By Yasin Ebrahim
Investing.com -- The Federal Reserve raised interest rates by 0.5% on Wednesday, and laid out the carpet for a slower pace of hikes ahead, but signaled that rates will have to move higher than previously projected as inflation remains well above target.
The Federal Open Market Committee, the FOMC, raised its benchmark rate to a range of 4.25% to 4.5% from 3.75% to 4% previously.
The move marked a slowdown from the 0.75% rate increases seen at the prior four meetings. This steep pace of rate hikes, the fastest since the 1980s, has begun to make a dent in inflation.
While the recent evidence pointing to slowing inflation has been encouraging, the Fed believes further hikes, though at a slower pace, are needed to ensure that price pressures eventually drop to its 2% target.
The Fed now sees its benchmark rate rising to a median rate of 5.1% in 2023, above the 4.6% forecast in September, suggesting a target range of 5%-5.25%, or roughly another 75 basis point rate hikes ahead.
That is slightly higher than market expectations for rates to peak at the high end of around 5%.
In the press conference that followed the monetary policy statement, Powell said that the Fed's policies "are getting close to the level we think [is] sufficiently restrictive."
The central bank also signaled that it's likely to keep rates higher for longer through 2023, disappointing market participants calling for a cut in the second half of next year. The Fed forecasts a cut in 2024 to 4.1%, but that is above the 3.9% projected previously.
Last month, Fed Chairman Jerome Powell flagged the strong price pressures in the core services sector, ex-housing, of the economy, underpinned by wage growth, as a key driver of inflation and reiterated that there is still more work to do.
"Because wages make up the largest cost in delivering these services, the labor market holds the key to understanding inflation in this category," Powell said in a November speech at the Brookings Institution event in Washington.
The core personal consumption expenditures price index, the Fed’s preferred measure of inflation, is forecast to climb to 3.5% in 2023, up from a prior forecast of 3.1%. For 2024, inflation is estimated to slow to 2.5%, compared with the prior forecast of 2.3%. Fed members kept their inflation forecasts for 2025 unchanged at 2.1%.

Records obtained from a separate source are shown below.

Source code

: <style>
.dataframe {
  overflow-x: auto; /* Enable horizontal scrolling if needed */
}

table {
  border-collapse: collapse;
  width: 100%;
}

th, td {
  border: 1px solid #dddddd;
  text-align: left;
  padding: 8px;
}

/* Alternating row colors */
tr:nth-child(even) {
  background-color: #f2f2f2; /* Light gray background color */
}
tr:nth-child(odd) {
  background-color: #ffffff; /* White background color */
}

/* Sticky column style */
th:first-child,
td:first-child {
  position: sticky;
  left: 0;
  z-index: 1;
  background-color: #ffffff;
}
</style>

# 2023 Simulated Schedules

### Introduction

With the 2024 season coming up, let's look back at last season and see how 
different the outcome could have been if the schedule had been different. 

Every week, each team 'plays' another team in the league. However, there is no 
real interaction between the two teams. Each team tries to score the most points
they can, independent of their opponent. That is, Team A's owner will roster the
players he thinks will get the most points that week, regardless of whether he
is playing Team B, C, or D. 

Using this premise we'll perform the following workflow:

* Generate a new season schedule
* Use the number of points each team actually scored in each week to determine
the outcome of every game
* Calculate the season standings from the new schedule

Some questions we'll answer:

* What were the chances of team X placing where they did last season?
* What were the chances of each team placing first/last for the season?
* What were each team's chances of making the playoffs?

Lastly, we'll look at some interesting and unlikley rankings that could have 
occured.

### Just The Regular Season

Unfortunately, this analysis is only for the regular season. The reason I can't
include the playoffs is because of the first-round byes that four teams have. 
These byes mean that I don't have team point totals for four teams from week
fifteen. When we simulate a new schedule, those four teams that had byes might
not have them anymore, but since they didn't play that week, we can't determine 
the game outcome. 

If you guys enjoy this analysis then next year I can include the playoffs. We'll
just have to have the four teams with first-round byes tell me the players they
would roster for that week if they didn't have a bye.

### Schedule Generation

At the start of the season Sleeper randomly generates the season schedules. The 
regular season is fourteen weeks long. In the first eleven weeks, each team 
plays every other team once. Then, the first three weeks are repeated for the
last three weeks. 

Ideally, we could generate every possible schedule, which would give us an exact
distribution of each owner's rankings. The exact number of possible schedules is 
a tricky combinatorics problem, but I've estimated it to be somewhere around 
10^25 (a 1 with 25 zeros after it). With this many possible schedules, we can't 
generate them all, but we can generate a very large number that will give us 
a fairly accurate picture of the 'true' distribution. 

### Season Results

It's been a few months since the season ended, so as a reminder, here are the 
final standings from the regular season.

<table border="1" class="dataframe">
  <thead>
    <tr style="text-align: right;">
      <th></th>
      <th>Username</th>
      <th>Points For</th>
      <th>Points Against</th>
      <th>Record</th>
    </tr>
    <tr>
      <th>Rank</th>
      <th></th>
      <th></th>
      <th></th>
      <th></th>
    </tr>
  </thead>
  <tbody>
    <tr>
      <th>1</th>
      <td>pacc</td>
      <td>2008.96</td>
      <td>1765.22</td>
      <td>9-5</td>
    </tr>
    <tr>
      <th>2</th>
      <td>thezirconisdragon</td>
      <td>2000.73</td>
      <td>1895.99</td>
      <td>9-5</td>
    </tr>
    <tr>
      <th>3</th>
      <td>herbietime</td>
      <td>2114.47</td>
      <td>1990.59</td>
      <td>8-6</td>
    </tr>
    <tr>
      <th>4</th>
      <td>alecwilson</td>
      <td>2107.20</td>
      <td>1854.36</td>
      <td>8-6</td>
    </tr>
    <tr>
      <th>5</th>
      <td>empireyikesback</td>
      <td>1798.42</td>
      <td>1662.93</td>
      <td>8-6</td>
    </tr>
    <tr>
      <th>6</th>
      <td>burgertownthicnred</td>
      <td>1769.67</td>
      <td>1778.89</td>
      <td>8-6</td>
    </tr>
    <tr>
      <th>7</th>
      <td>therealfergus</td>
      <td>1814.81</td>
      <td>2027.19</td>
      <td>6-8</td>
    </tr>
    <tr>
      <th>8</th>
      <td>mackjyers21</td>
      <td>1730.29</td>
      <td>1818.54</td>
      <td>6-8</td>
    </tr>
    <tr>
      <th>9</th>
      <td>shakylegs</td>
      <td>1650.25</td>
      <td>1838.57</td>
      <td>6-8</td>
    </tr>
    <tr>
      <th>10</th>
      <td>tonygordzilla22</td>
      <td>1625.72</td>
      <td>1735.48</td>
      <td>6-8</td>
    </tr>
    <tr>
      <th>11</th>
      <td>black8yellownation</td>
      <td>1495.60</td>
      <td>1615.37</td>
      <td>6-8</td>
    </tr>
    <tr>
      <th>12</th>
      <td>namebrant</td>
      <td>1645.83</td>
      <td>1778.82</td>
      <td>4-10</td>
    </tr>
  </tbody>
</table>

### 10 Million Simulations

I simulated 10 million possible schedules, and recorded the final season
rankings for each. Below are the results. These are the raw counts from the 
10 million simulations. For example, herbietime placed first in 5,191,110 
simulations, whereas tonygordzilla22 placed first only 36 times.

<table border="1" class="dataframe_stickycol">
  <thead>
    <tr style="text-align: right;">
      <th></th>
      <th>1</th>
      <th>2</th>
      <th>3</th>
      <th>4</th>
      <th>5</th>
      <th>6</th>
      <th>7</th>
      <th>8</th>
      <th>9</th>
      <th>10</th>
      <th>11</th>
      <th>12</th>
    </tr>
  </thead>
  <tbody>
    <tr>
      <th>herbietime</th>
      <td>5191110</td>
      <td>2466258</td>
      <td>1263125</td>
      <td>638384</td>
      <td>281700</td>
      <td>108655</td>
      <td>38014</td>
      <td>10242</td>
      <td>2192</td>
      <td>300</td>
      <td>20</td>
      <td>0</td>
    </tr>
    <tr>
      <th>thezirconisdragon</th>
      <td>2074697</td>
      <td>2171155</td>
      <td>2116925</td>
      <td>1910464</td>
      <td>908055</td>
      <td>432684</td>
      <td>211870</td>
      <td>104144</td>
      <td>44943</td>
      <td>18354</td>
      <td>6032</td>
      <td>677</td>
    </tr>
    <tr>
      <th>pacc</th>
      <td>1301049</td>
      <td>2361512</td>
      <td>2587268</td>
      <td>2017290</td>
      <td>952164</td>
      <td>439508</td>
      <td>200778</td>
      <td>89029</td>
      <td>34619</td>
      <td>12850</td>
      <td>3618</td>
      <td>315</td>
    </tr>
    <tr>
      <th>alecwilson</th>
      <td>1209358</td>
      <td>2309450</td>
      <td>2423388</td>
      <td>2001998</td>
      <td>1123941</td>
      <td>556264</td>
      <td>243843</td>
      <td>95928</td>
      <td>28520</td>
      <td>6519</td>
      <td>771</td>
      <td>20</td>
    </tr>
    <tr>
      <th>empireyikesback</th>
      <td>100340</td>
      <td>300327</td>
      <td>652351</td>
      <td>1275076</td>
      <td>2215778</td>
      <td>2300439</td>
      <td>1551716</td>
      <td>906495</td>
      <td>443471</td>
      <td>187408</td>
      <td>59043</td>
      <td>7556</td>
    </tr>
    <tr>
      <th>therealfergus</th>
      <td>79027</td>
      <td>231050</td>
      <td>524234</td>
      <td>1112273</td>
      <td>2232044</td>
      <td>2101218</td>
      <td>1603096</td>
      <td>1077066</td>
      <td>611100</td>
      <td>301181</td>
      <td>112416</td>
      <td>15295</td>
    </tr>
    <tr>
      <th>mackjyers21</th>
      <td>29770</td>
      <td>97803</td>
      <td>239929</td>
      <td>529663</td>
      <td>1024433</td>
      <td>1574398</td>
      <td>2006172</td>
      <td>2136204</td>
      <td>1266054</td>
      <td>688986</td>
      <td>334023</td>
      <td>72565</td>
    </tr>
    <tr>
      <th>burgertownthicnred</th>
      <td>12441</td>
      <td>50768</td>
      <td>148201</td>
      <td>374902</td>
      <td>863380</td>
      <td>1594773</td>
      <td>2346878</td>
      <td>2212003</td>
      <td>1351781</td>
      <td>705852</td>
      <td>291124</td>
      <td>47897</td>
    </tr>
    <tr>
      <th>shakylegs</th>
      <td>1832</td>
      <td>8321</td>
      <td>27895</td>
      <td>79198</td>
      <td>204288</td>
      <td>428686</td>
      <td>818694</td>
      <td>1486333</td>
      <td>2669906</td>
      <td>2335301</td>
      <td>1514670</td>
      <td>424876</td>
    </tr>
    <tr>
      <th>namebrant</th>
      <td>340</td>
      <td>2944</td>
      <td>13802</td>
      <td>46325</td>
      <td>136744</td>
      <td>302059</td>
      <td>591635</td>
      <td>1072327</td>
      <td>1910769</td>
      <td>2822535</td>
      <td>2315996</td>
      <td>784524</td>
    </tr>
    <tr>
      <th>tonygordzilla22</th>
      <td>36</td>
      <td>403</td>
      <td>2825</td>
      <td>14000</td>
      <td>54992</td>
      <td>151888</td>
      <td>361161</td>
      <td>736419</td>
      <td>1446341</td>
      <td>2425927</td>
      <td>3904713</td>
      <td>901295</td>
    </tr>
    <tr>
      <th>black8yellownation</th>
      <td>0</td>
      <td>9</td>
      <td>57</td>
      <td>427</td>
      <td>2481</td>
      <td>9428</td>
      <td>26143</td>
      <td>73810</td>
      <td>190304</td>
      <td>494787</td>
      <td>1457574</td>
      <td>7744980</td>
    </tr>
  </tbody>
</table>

The Fed believes its higher for longer rate regime will quash demand in the labor market more than previously forecast, helping to bring wage growth under control. The unemployment rate is expected to reach 4.6% in 2023 and remain unchanged the following year, according to the Fed's projections. That is above the prior September forecast of 4.4%.
Acknowledging the impact of tighter monetary policy, Fed members cut their growth forecast for 2023 by more than half to 0.5% from 1.2% previously. Economic growth in 2024 is now forecast at 1.6%, down from a prior projection of 1.7%.
As the Fed readies a slower path of rate hikes ahead, investors remain wary of the risk that the central bank tightens too much and argue for a pause sooner rather than later as the rate hikes delivered so far need time to fully impact the economy.
“Signs that inflation is easing allows the Fed to take a breath, and let their incredibly powerful policy proliferate through the economy,” Eric Diton, president and managing director at The Wealth Alliance, said ahead of the decision. “I think they've done enough…they don’t need to do anything other than just wait."